UNITED STATES DISTRICT COURT FOR THE WESTERN DISTRICT OF PENNSYLVANIA
Mar 17, 2017
Civil Action No. 16-80 Erie (W.D. Pa. Mar. 17, 2017)

Opinion

Civil Action No. 16-80 Erie

03-17-2017

JESSE BROWN, Plaintiff v. SUPERINTENDENT OVERMYER, et al., Defendants.


District Judge Rothstein
MAGISTRATE JUDGE'S REPORT AND RECOMMENDATION I. RECOMMENDATION

It is respectfully recommended that Defendants' motion to dismiss [ECF No. 11] be granted, that Plaintiff's motion to suppress [ECF No. 14] be denied, and that this case be dismissed. II. REPORT

A. Relevant Procedural and Factual History

On April 11, 2016, Plaintiff Jesse Brown, an inmate formerly incarcerated at the State Correctional Institution at Forest in Marienville, Pennsylvania ("SCI-Forest"), initiated this action by filing a pro se civil rights complaint pursuant to 42 U.S.C. § 1983, against the following named Defendants, all of whom are staff members at SCI-Forest: Superintendent Overmyer ("Overmyer"); Unit Manager Bertolini ("Bertolini"); Captain Mongelluzzo ("Mongelluzzo"); and C.O. Drayer ("Drayer"). Plaintiff alleges that some of his personal property was damaged, lost and/or stolen from him after he was moved to SCI-Forest's Restricted Housing Unit on May 5, 2015. As a result, Plaintiff claims that his rights under the fourth and fourteenth amendments to the United States Constitution were violated.

On September 6, 2016, Defendants filed a motion to dismiss [ECF No. 11], asserting that Plaintiff has failed to state a claim upon which relief may be granted. In response, Plaintiff filed a "motion to suppress" Defendants' motion to dismiss [ECF No. 14], essentially reasserting the allegations of his complaint. This matter is now ripe for consideration.

B. Standards of Review

1. Motion to Dismiss

A motion to dismiss filed pursuant to Federal Rule of Civil Procedure 12(b)(6) must be viewed in the light most favorable to the plaintiff and all the well-pleaded allegations of the complaint must be accepted as true. Erickson v. Pardus, 551 U.S. 89, 93-94 (2007). A complaint must be dismissed pursuant to Rule 12 (b)(6) if it does not allege "enough facts to state a claim to relief that is plausible on its face." Bell Atlantic Corp. v. Twombly, 550 U.S. 544, 570 (2007). See also Ashcroft v. Iqbal, 556 U.S. 662, 678 (May 18, 2009) (specifically applying Twombly analysis beyond the context of the Sherman Act).
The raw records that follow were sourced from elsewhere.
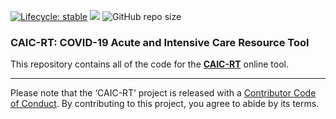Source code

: 
[![Lifecycle:
stable](https://img.shields.io/badge/lifecycle-stable-brightgreen.svg)](https://www.tidyverse.org/lifecycle/#maturing)
[![](https://img.shields.io/github/last-commit/mattwarkentin/CAIC-RT.svg)](https://github.com/mattwarkentin/CAIC-RT/commits/master)
![GitHub repo
size](https://img.shields.io/github/repo-size/mattwarkentin/CAIC-RT)

### CAIC-RT: COVID-19 Acute and Intensive Care Resource Tool

This repository contains all of the code for the
[**CAIC-RT**](https://caic-rt.shinyapps.io/CAIC-RT/?utm_source=github&utm_medium=readme)
online tool.

-----

Please note that the ‘CAIC-RT’ project is released with a [Contributor
Code of Conduct](CODE_OF_CONDUCT.md). By contributing to this project,
you agree to abide by its terms.
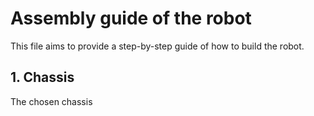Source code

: # Assembly guide of the robot
This file aims to provide a step-by-step guide of how to build the robot.

## 1. Chassis
The chosen chassis 
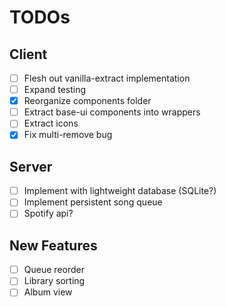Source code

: # TODOs

## Client

- [ ] Flesh out vanilla-extract implementation
- [ ] Expand testing
- [x] Reorganize components folder
- [ ] Extract base-ui components into wrappers
- [ ] Extract icons
- [x] Fix multi-remove bug

## Server

- [ ] Implement with lightweight database (SQLite?)
- [ ] Implement persistent song queue
- [ ] Spotify api?

## New Features

- [ ] Queue reorder
- [ ] Library sorting
- [ ] Album view
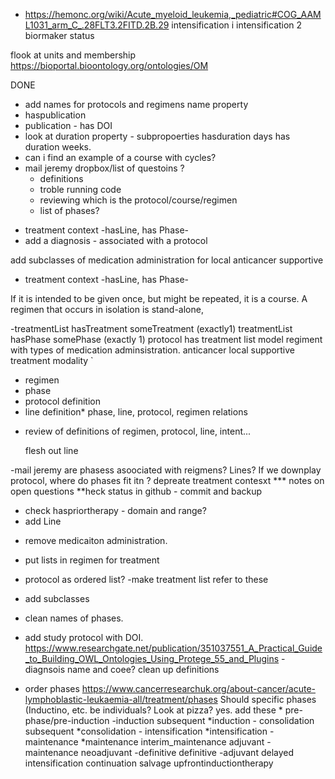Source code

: 
* https://hemonc.org/wiki/Acute_myeloid_leukemia,_pediatric#COG_AAML1031_arm_C_.28FLT3.2FITD.2B.29
  intensification i
  intensification 2
  biormaker status


flook at units and membership https://bioportal.bioontology.org/ontologies/OM





DONE
* add names for protocols and regimens
   name property
* haspublication
* publication - has DOI
* look at duration property - subpropoerties hasduration days
  has duration weeks.
* can i find an example of a course with cycles?
* mail jeremy
  dropbox/list of questoins ?
  - definitions
  - troble running code
  - reviewing which is the protocol/course/regimen
  - list of phases?
- treatment context -hasLine, has Phase-
- add a diagnosis - associated with a protocol


add subclasses of medication administration for local
    	       anticancer
	supportive
	

- treatment context -hasLine, has Phase-

If it is intended to be given once, but might be repeated, it is a course. A regimen that occurs in isolation is stand-alone,

-treatmentList hasTreatment someTreatment (exactly1)
 treatmentList hasPhase somePhase (exactly 1)
 protocol has treatment list
model regiment with types of medication adminsistration.
      anticancer
      local
      supportive
      treatment modality `

* regimen
* phase
* protocol  definition
* line definition* phase, line, protocol, regimen relations

- review of definitions of regimen, protocol, line, intent...

  flesh out line

-mail jeremy
      are phasess asoociated with reigmens? Lines? If we downplay protocol, where do phases fit itn ?
        depreate treatment contesxt
  *** notes on open questions
  **heck status in github - commit and backup
  * check haspriortherapy - domain and range?
  * add Line
  
  
  - remove medicaiton administration.
  - put lists in regimen for treatment
  - protocol as ordered list?
-make treatment list refer to these
- add subclasses
- clean names of phases.
- add study protocol with DOI.
https://www.researchgate.net/publication/351037551_A_Practical_Guide_to_Building_OWL_Ontologies_Using_Protege_55_and_Plugins - diagnsois  name and coee? 
clean up definitions


- order phases  https://www.cancerresearchuk.org/about-cancer/acute-lymphoblastic-leukaemia-all/treatment/phases
Should specific phases (Inductino, etc. be individuals? Look at pizza?
       yes. add these
       	  *  	pre-phase/pre-induction    -induction subsequent
		*induction  - consolidation  subsequent
		*consolidation - intensification
		*intensification - maintenance
		*maintenance
		interim_maintenance
		adjuvant   - maintenance
		neoadjuvant -definitive
		definitive -adjuvant
		delayed intensification
		continuation
		salvage
		upfrontinductiontherapy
The Court need not accept inferences drawn by plaintiff if they are unsupported by the facts as set forth in the complaint. See California Pub. Employee Ret. Sys. v. The Chubb Corp., 394 F.3d 126, 143 (3d Cir. 2004) citing Morse v. Lower Merion School Dist., 132 F.3d 902, 906 (3d Cir. 1997). Nor must the court accept legal conclusions set forth as factual allegations. Twombly, 550 U.S. at 555, citing Papasan v. Allain, 478 U.S. 265, 286 (1986). See also McTernan v. City of York, Pennsylvania, 577 F.3d 521, 531 (3d Cir. 2009) ("The tenet that a court must accept as true all of the allegations contained in a complaint is inapplicable to legal conclusions"). A Plaintiff's factual allegations "must be enough to raise a right to relief above the speculative level." Twombly, 550 U.S. at 556, citing 5 C.Wright & A. Miller, Federal Practice and Procedure § 1216, pp. 235-36 (3d ed. 2004). Although the United States Supreme Court does "not require heightened fact pleading of specifics, [the Court does require] enough facts to state a claim to relief that is plausible on its face." Id. at 570.
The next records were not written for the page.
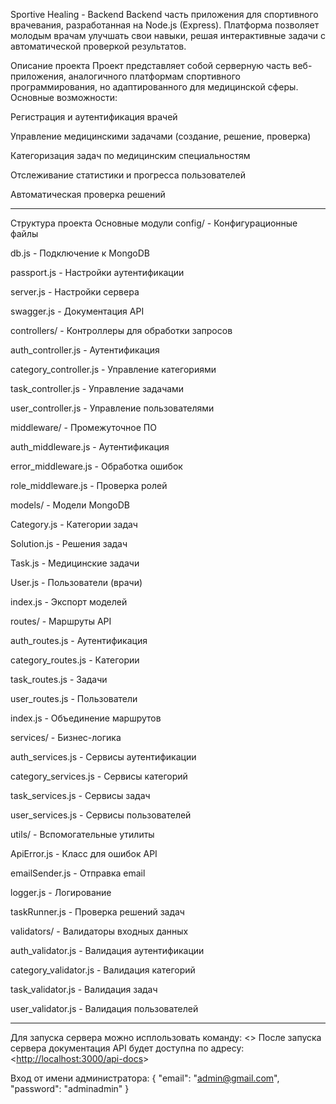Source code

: Sportive Healing - Backend
Backend часть приложения для спортивного врачевания, разработанная на Node.js (Express). Платформа позволяет молодым врачам улучшать свои навыки, решая интерактивные задачи с автоматической проверкой результатов.

Описание проекта
Проект представляет собой серверную часть веб-приложения, аналогичного платформам спортивного программирования, но адаптированного для медицинской сферы. Основные возможности:

Регистрация и аутентификация врачей

Управление медицинскими задачами (создание, решение, проверка)

Категоризация задач по медицинским специальностям

Отслеживание статистики и прогресса пользователей

Автоматическая проверка решений

-----------------------------------------------------------------------------------------------------------------------------------------------------------------

Структура проекта
Основные модули
config/ - Конфигурационные файлы

db.js - Подключение к MongoDB

passport.js - Настройки аутентификации

server.js - Настройки сервера

swagger.js - Документация API

controllers/ - Контроллеры для обработки запросов

auth_controller.js - Аутентификация

category_controller.js - Управление категориями

task_controller.js - Управление задачами

user_controller.js - Управление пользователями

middleware/ - Промежуточное ПО

auth_middleware.js - Аутентификация

error_middleware.js - Обработка ошибок

role_middleware.js - Проверка ролей

models/ - Модели MongoDB

Category.js - Категории задач

Solution.js - Решения задач

Task.js - Медицинские задачи

User.js - Пользователи (врачи)

index.js - Экспорт моделей

routes/ - Маршруты API

auth_routes.js - Аутентификация

category_routes.js - Категории

task_routes.js - Задачи

user_routes.js - Пользователи

index.js - Объединение маршрутов

services/ - Бизнес-логика

auth_services.js - Сервисы аутентификации

category_services.js - Сервисы категорий

task_services.js - Сервисы задач

user_services.js - Сервисы пользователей

utils/ - Вспомогательные утилиты

ApiError.js - Класс для ошибок API

emailSender.js - Отправка email

logger.js - Логирование

taskRunner.js - Проверка решений задач

validators/ - Валидаторы входных данных

auth_validator.js - Валидация аутентификации

category_validator.js - Валидация категорий

task_validator.js - Валидация задач

user_validator.js - Валидация пользователей

-----------------------------------------------------------------------------------------------------------------------------------------------------------------

Для запуска сервера можно исплользовать команду: <<npm run dev>>
После запуска сервера документация API будет доступна по адресу: <<http://localhost:3000/api-docs>>

Вход от имени администратора: 
{
    "email": "admin@gmail.com",
    "password": "adminadmin"
}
In other words, at the motion to dismiss stage, a plaintiff is "required to make a 'showing' rather than a blanket assertion of an entitlement to relief." Smith v. Sullivan, 2008 WL 482469, at *1 (D.Del. February 19, 2008) quoting Phillips v. County of Allegheny, 515 F.3d 224, 231 (3d Cir. 2008). "This 'does not impose a probability requirement at the pleading stage,' but instead 'simply calls for enough facts to raise a reasonable expectation that discovery will reveal evidence of' the necessary element." Phillips, 515 F.3d at 234, quoting Twombly, 550 U.S. at 556.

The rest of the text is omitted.